- Theatrical release poster
- Directed by: Herbert Wilcox
- Screenplay by: Lydia Hayward Monckton Hoffe Herbert Wilcox
- Based on: Bitter Sweet 1929 operetta by Noël Coward
- Produced by: Herbert Wilcox
- Starring: Anna Neagle Fernand Gravey Esmé Percy Clifford Heatherley Ivy St. Helier
- Cinematography: Freddie Young
- Edited by: Michael Hankinson
- Music by: Roy Robertson
- Production company: Herbert Wilcox Productions
- Distributed by: United Artists
- Release date: 31 August 1933;
- Running time: 93 minutes
- Country: United Kingdom
- Language: English
- Box office: £500,000

= Bitter Sweet (1933 film) =

1933 British film by Herbert Wilcox

Bitter Sweet is a British musical romance film directed by Herbert Wilcox and released by United Artists in 1933. It was the first film adaptation of Noël Coward's 1929 operetta Bitter Sweet. It starred Anna Neagle and Fernand Gravey, with Ivy St. Helier reviving her stage role as Manon. It was made at British and Dominion's Elstree Studios and was part of a boom in operetta films during the 1930s.

It tells the story of Sarah Linden's romance. Sarah, now a gray-haired old woman, tells her story to a girl who is on the eve of marrying an obnoxious man when she is really in love with a musician.

The operetta was remade in 1940 as a film of the same name with Jeanette MacDonald and Nelson Eddy; however, it was less faithful to the original story than the less censored 1933 version.

== Cast ==
- Anna Neagle as Sarah Millick / Sari Linden
- Fernand Gravey as Carl Linden
- Miles Mander as Captain Auguste Lutte
- Clifford Heatherley as Herr Schlick
- Esmé Percy as Hugh Devon
- Ivy St. Helier as Manon la Crevette
- Gibb McLaughlin as the footman
- Stuart Robertson as Lieutenant Tranisch
- Hugh Williams as Vincent
- Pat Paterson as Dolly
- Patrick Ludlow as Henry
- Kay Hammond as Gussi
- Miles Malleson as the butler
- Norma Whalley as Mrs. Millick
- Al Bowlly as singer
- Nat Gonella as trumpeter
- Alan Napier as Lord Shayne
- Lew Stone as bandleader
- Michael Wilding as extra

== Reception ==
According to Wilcox the film made no profits. He later wrote "it must have been my fault, for surely a better musical play has never been written... perhaps, however, the story is rather too sad for a film."

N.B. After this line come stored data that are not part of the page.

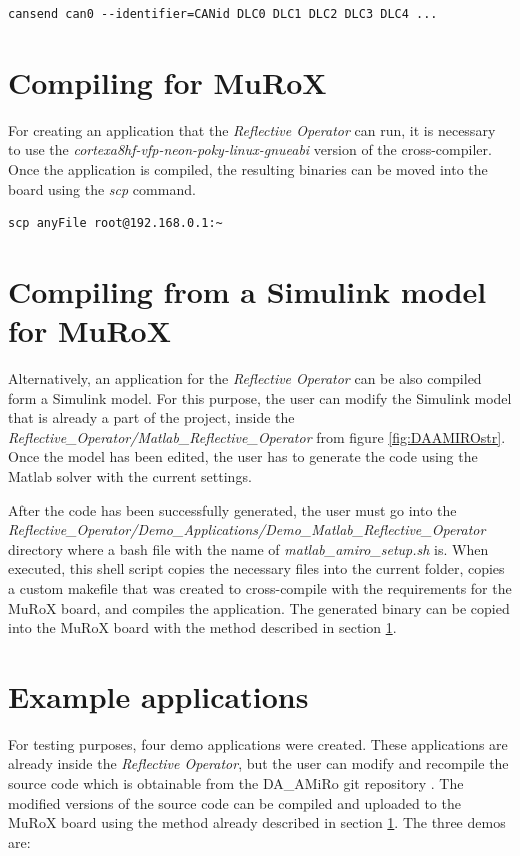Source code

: \documentclass[12pt]{report}%
\begin{document}
\begin{lstlisting}[caption = CAN send format, label = CAN:debug, captionpos = b]
cansend can0 --identifier=CANid DLC0 DLC1 DLC2 DLC3 DLC4 ...
\end{lstlisting}

\section{Compiling for MuRoX}
\label{sec:poky}
For creating an application that the \textit{Reflective Operator} can run, it is necessary to use the \textit{cortexa8hf-vfp-neon-poky-linux-gnueabi} version of the cross-compiler. Once the application is compiled, the resulting binaries can be moved into the board using the \textit{scp} command.

\begin{lstlisting}[caption = moving files into MuRoX board \cite{AMiRo_Murox}, label = CAN:debug, captionpos = b]
scp anyFile root@192.168.0.1:~
\end{lstlisting}

\section{Compiling from a Simulink model for MuRoX}
\label{sec:matlab}
Alternatively, an application for the \textit{Reflective Operator} can be also compiled form a Simulink model. For this purpose, the user can modify the Simulink model that is already a part of the project, inside the \textit{Reflective\_Operator/Matlab\_Reflective\_Operator} from figure \ref{fig:DAAMIROstr}. Once the model has been edited, the user has to generate the code using the Matlab solver with the current settings.

After the code has been successfully generated, the user must go into the \textit{Reflective\_Operator/Demo\_Applications/Demo\_Matlab\_Reflective\_Operator} directory where a bash file with the name of \textit{matlab\_amiro\_setup.sh} is. When executed, this shell script copies the necessary files into the current folder, copies a custom makefile that was created to cross-compile with the requirements for the MuRoX board, and compiles the application. The generated binary can be copied into the MuRoX board with the method described in section \ref{sec:poky}.

\section{Example applications}
\label{sect:example}
For testing purposes, four demo applications were created. These applications are already inside the \textit{Reflective Operator}, but the user can modify and recompile the source code which is obtainable from the DA\_AMiRo git repository \cite{AMiRo_Git}. The modified versions of the source code can be compiled and uploaded to the MuRoX board using the method already described in section \ref{sec:poky}. The three demos are:
\end{document}
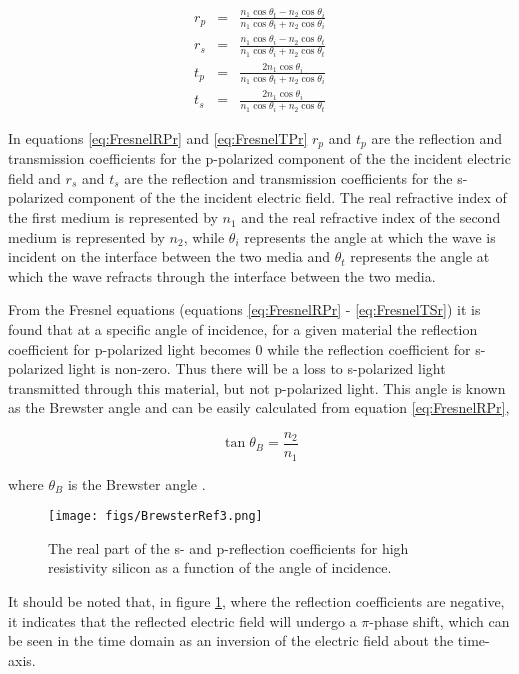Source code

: \begin{eqnarray}
r_{p} &=& \frac{n_{1}\cos{\theta_{t}} - n_{2}\cos{\theta_{i}}}{n_{1}\cos{\theta_{t}} + n_{2}\cos{\theta_{i}}}\label{eq:FresnelRPr}\\
r_{s} &=& \frac{n_{1}\cos{\theta_{i}} - n_{2}\cos{\theta_{t}}}{n_{1}\cos{\theta_{i}} + n_{2}\cos{\theta_{t}}}\label{eq:FresnelRSr}\\
t_{p} &=& \frac{2n_{1}\cos{\theta_{i}}}{n_{1}\cos{\theta_{t}} + n_{2}\cos{\theta_{i}}}\label{eq:FresnelTPr}\\
t_{s} &=& \frac{2n_{1}\cos{\theta_{i}}}{n_{1}\cos{\theta_{i}} + n_{2}\cos{\theta_{t}}}\label{eq:FresnelTSr}
\end{eqnarray}

In equations \ref{eq:FresnelRPr} and \ref{eq:FresnelTPr} $r_{p}$ and $t_{p}$ are the reflection and transmission coefficients for the p-polarized component of the the incident electric field and $r_{s}$ and $t_{s}$ are the reflection and transmission coefficients for the s-polarized component of the the incident electric field. The real refractive index of the first medium is represented by $n_{1}$ and the real refractive index of the second medium is represented by $n_{2}$, while $\theta_{i}$ represents the angle at which the wave is incident on the interface between the two media and $\theta_{t}$ represents the angle at which the wave refracts through the interface between the two media.

From the Fresnel equations (equations \ref{eq:FresnelRPr} - \ref{eq:FresnelTSr}) it is found that at a specific angle of incidence, for a given material
the reflection coefficient for p-polarized light becomes $0$ while the reflection coefficient for s-polarized light is non-zero. Thus there will be a loss to s-polarized light transmitted through this material, but not p-polarized light. This angle is known as the Brewster angle and can be easily calculated from equation \ref{eq:FresnelRPr},

\begin{equation}
\tan{\theta_{B}} = \frac{n_{2}}{n_{1}}
\label{eq:Brewster}
\end{equation}

where $\theta_{B}$ is the Brewster angle \cite{Griffiths-2008}.

\begin{figure}[H]
\begin{center}
	 \texttt{[image: figs/BrewsterRef3.png]}
	 \caption[Reflection coefficients of high resistivity silicon.]{The real part of the s- and p-reflection coefficients for high resistivity silicon as a function of the angle of incidence.}
   \label{fig:BrewRef}
\end{center}
\end{figure}
It should be noted that, in figure \ref{fig:BrewRef}, where the reflection coefficients are negative, it indicates that the reflected electric field will undergo a $\pi$-phase shift, which can be seen in the time domain as an inversion of the electric field about the time-axis.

The Daily Film Renter wrote: "Magnificently staged talkie version of Noel Coward's famous operetta, which comes to screen with wealth of picturesque detail, abundance of haunting melodies, and fragrant charm that is irresistible. ... Ivy St. Helier shares acting honours with Anna Neagle by a brilliantly sketched portrait of disillusioned cabaret singer, while star, in characterisation that ranges from girlhood to grey hairs, does remarkably well. Clifford Heatherley gives strong support. Tempo on slow side, but this is moot point in view of superb entertainment qualities of production as whole."

Kine Weekly wrote: "A literal thematic translation of Noel Coward's tremendously popular play, which displays little inspiration in its treatment, but, nevertheless, has bouquet and fragrance and is rich in feminine appeal. ... Anna Neagle is entrusted with the leading role, and although its responsibilities weigh rather heavily on ber young shoulders, she succeeds in investing it with unsophisticated charm. The support is adequate and the general tone of the production has polish."